I do agree, I want my kids to be bright so they can grasp the topics we discuss, but the truly "gifted" is a very heavy burden.

Nicole {tired, need sleep} said...

I totally agree with you. And it feels like the pressure starts at SUCH an early age! 2 and 3 year olds are being pressured to learn more than they are ready for. I think it can turn children off from learning, or worse lead to depression like the 2 people you mentioned. Your daughter is lucky to have a mom with such a level head!

Christy said...

I agree too. I want my children to learn by following their natural curiosity. I never want them to feel pressure to learn. Learning should be a positive experience. I also agree that your daughter is lucky to have such a great MOM!

Autumn said...

Agreed. :)

Eva said...

I love your posts, they're always very thought provoking :) I'll also go with 'normal' anyday! I think sometimes homeschool children seem 'gifted' because they get more one-on-one with their parents and thus are able to grasp more than a child in a room full of 30 children and one teacher. I believe it's important to just go with the flow of your child, open up doorways for learning, but not force or panic if they don't immediately grasp what you put in front of them.

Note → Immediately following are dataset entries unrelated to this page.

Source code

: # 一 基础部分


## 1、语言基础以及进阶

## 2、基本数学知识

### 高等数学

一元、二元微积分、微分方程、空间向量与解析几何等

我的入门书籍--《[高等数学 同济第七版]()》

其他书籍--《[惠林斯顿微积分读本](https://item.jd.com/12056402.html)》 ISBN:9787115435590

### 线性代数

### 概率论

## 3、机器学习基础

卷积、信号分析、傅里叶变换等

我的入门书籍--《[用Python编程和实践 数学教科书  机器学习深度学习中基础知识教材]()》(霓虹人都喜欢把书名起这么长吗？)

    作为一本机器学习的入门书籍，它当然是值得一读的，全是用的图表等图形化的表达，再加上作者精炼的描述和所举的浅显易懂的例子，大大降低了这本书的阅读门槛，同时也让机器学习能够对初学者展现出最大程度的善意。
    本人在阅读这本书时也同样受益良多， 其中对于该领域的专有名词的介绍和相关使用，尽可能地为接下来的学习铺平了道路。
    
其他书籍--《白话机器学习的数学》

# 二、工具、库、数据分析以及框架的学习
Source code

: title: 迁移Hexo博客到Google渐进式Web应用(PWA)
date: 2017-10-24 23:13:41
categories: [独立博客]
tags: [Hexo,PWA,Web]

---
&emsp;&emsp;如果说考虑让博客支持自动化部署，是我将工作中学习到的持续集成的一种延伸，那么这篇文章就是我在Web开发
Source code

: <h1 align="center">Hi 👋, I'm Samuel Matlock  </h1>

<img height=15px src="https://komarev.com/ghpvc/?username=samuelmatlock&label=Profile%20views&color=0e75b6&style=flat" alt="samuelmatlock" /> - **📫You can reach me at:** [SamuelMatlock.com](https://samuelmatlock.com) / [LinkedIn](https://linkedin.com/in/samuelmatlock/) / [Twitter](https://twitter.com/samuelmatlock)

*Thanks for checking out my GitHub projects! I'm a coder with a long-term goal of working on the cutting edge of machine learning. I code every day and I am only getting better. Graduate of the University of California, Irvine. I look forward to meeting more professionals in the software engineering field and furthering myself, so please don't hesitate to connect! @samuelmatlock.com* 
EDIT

I've spent almost a month on the alphabet with my daughter and she only knows a few letters but that's fine :) One day when she's ready she'll grasp them all... This is how I think about it: Even though babies can't talk it doesn't mean we stop talking to them, the doorway to learning has been opened, and when they're ready they'll begin talking! :)

Michelle said...

I agree in many ways. I guess that is why I like the natural approach so much - it doesn't force academics.